## WHAT THIS TASK INVOLVES
Please return every line in the entries below with the word "ngIf" in it.

*** EXERCISE MATERIAL ***

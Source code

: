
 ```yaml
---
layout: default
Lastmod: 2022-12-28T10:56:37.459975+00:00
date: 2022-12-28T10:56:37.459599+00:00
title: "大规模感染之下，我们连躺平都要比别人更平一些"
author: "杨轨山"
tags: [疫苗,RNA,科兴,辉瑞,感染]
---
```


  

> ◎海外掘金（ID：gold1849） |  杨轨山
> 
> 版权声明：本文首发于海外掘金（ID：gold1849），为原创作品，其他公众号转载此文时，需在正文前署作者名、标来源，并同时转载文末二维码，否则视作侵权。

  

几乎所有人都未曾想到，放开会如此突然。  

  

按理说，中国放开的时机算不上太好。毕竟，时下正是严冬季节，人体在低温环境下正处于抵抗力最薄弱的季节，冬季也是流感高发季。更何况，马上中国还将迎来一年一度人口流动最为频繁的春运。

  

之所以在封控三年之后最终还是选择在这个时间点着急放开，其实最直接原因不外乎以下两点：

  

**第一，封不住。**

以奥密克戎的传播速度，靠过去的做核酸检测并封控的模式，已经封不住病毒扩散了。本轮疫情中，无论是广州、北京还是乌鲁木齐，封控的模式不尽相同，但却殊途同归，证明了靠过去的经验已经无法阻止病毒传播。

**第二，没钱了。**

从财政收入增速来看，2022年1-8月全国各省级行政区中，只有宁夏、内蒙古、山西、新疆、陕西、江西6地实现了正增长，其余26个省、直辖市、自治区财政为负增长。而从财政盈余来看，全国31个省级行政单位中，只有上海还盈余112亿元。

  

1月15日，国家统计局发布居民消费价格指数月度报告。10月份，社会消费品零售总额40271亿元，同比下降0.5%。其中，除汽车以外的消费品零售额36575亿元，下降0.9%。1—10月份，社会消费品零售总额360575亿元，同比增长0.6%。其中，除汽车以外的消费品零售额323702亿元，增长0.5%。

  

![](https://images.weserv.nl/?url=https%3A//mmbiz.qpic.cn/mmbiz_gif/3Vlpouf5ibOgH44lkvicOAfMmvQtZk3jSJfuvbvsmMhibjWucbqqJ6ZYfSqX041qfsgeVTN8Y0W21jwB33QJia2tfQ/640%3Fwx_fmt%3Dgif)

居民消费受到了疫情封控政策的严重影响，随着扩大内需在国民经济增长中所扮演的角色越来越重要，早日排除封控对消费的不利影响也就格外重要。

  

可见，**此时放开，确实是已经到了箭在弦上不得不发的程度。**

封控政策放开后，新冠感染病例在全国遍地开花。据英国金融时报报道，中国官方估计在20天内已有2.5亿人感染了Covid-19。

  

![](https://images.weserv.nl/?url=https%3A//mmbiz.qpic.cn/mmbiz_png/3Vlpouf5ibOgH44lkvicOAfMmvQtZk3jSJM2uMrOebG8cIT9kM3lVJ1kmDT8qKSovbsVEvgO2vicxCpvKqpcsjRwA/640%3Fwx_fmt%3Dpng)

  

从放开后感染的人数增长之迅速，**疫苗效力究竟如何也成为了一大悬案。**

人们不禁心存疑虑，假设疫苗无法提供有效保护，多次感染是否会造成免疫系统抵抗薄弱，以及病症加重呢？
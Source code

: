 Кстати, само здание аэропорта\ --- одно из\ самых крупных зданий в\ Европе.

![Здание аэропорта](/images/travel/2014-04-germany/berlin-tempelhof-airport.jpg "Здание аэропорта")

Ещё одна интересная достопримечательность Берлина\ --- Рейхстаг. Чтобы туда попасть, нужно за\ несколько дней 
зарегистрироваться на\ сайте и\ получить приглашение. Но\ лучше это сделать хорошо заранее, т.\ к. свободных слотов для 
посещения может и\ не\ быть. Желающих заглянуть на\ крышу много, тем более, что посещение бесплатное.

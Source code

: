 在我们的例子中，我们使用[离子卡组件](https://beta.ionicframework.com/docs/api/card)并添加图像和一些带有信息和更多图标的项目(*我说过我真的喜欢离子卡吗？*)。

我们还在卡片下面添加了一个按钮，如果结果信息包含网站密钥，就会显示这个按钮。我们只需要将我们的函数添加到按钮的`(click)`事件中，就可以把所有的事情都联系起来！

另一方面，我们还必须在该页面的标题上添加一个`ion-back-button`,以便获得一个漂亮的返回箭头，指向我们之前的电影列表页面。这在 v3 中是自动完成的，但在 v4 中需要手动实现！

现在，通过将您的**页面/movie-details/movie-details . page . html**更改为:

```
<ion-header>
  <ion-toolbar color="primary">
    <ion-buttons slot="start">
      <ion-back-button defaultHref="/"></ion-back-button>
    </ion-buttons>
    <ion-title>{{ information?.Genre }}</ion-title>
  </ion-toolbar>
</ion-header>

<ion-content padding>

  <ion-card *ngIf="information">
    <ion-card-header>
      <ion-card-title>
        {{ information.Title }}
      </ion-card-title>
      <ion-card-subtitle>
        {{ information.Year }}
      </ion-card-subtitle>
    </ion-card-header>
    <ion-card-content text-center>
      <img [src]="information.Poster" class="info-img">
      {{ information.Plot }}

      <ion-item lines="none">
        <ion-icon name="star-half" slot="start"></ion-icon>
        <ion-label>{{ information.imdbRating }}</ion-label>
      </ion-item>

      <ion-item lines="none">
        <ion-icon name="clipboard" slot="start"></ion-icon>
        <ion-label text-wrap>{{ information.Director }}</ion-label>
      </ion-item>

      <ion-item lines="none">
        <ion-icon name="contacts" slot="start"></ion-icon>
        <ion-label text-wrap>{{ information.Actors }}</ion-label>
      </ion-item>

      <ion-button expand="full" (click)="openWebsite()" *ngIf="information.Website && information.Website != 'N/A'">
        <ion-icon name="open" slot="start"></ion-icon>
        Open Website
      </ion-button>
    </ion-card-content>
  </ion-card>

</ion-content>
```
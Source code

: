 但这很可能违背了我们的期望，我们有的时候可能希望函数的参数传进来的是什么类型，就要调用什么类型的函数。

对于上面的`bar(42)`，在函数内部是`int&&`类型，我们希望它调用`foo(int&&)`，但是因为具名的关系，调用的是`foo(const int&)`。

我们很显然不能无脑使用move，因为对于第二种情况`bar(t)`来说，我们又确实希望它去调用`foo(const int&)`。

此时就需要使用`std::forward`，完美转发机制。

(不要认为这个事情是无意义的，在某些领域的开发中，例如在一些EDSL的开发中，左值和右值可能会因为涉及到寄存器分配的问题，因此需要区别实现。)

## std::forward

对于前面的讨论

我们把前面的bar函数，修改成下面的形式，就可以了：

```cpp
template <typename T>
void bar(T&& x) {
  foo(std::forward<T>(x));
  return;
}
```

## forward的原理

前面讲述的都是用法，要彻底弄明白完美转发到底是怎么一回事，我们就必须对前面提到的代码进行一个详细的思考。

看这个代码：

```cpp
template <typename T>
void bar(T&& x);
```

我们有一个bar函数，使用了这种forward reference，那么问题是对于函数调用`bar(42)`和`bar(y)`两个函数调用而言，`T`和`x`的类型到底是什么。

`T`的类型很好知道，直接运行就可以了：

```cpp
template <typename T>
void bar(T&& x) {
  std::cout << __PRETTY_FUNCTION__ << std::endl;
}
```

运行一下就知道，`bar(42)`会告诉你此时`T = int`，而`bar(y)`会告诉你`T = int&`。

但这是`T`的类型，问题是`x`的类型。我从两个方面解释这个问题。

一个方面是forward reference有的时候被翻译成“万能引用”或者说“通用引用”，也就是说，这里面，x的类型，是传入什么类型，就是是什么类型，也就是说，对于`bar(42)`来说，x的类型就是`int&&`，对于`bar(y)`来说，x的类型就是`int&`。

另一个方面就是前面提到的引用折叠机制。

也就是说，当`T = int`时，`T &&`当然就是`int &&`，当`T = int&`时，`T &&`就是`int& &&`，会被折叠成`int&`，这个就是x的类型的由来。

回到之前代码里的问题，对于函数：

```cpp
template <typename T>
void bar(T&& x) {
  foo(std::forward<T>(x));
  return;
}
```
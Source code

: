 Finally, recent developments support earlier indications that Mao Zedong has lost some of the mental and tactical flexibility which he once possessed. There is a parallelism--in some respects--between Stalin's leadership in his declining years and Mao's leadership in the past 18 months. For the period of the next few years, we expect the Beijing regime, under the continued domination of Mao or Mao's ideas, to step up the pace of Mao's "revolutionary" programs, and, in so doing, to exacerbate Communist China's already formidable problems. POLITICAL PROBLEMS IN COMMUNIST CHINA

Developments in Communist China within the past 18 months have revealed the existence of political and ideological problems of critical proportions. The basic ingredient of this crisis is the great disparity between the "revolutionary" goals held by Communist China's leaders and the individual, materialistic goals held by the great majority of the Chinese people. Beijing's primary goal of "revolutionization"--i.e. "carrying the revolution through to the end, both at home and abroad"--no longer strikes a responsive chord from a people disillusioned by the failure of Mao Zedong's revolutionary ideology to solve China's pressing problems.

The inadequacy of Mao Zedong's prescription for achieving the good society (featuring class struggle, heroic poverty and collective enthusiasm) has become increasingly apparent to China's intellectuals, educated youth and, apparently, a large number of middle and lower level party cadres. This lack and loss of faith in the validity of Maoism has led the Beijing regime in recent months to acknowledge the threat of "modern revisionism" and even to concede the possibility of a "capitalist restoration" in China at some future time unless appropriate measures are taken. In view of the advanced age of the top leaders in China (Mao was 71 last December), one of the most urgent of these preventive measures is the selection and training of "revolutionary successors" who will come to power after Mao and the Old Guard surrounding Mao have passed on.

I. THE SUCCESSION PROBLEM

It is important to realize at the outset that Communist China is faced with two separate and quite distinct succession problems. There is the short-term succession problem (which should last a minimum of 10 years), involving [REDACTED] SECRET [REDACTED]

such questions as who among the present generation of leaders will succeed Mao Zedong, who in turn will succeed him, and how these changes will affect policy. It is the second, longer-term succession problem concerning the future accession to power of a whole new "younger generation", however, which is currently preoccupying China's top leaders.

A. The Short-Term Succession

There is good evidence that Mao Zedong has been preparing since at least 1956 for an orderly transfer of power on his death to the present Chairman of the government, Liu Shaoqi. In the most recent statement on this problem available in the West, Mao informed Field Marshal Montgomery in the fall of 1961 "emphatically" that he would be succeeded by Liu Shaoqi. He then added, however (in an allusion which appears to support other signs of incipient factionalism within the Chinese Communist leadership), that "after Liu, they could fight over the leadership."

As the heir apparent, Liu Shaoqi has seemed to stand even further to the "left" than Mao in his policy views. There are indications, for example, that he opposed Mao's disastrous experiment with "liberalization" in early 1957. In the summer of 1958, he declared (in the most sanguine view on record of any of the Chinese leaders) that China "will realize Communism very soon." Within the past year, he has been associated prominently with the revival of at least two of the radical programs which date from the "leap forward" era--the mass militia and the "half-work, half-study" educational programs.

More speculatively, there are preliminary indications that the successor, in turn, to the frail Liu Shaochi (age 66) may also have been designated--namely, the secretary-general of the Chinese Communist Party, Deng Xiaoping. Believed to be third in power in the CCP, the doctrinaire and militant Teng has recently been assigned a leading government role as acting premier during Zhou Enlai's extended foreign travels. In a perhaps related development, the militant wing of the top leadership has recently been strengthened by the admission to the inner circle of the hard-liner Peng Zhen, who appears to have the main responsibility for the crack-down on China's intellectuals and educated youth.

*** End of EXERCISE MATERIAL ***

## ANSWER FOR THE TASK
  <ion-card *ngIf="information">
      <ion-button expand="full" (click)="openWebsite()" *ngIf="information.Website && information.Website != 'N/A'">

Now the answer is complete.